Data
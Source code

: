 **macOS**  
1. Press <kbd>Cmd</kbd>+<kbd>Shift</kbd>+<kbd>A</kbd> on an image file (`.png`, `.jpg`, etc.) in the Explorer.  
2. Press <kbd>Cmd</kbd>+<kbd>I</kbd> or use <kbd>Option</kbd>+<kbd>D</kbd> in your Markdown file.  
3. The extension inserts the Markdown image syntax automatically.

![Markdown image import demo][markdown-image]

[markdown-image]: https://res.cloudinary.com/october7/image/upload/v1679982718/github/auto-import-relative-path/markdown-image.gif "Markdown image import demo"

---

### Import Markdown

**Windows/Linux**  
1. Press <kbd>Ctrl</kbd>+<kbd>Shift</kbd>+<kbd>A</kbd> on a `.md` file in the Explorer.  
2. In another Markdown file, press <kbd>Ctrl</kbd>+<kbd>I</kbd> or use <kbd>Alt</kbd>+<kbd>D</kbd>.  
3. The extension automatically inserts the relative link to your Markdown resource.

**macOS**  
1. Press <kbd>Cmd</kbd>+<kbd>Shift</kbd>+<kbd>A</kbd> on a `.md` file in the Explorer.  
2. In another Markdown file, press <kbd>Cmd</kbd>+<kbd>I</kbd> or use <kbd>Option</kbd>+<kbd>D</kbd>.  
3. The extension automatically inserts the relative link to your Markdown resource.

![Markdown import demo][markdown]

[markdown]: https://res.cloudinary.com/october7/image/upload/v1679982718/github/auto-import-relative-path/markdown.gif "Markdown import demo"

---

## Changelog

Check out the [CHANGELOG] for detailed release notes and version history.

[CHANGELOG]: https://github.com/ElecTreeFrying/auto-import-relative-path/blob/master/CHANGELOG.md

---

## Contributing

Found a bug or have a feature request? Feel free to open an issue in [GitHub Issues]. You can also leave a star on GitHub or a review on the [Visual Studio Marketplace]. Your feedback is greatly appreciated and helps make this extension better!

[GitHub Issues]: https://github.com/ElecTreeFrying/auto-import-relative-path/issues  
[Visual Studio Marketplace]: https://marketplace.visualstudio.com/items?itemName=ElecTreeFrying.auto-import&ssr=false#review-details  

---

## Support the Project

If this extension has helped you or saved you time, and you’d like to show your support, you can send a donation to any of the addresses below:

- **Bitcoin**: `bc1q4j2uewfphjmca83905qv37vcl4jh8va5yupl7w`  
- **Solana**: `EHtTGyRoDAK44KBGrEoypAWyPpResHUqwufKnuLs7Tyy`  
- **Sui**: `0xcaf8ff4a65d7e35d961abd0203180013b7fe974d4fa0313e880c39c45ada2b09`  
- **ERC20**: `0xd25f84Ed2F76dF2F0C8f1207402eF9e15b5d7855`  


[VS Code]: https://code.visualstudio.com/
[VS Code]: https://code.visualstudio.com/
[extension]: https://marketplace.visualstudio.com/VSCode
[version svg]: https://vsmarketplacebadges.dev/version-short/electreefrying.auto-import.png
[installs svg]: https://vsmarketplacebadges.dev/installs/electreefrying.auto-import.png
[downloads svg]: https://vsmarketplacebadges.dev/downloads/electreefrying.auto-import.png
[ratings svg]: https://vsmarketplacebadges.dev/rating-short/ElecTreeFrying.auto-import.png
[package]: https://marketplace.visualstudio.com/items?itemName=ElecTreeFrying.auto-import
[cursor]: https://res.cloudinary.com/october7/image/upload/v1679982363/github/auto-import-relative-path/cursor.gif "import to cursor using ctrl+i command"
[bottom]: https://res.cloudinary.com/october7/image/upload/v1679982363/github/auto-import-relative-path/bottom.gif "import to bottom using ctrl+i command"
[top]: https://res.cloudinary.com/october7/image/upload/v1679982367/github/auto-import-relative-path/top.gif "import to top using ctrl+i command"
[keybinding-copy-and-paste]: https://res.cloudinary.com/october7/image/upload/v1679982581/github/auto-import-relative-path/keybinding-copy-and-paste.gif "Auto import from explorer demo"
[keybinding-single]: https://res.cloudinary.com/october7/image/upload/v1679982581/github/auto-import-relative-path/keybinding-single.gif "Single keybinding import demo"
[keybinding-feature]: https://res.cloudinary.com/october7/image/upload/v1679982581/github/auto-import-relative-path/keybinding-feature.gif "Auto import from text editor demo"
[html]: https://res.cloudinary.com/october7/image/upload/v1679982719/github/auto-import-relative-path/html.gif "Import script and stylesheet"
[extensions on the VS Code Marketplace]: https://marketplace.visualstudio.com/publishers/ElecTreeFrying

Instructions to follow
Return each line of the records above in which the word "version" occurs.

Answer area
Check out the [CHANGELOG] for detailed release notes and version history.
[version svg]: https://vsmarketplacebadges.dev/version-short/electreefrying.auto-import.png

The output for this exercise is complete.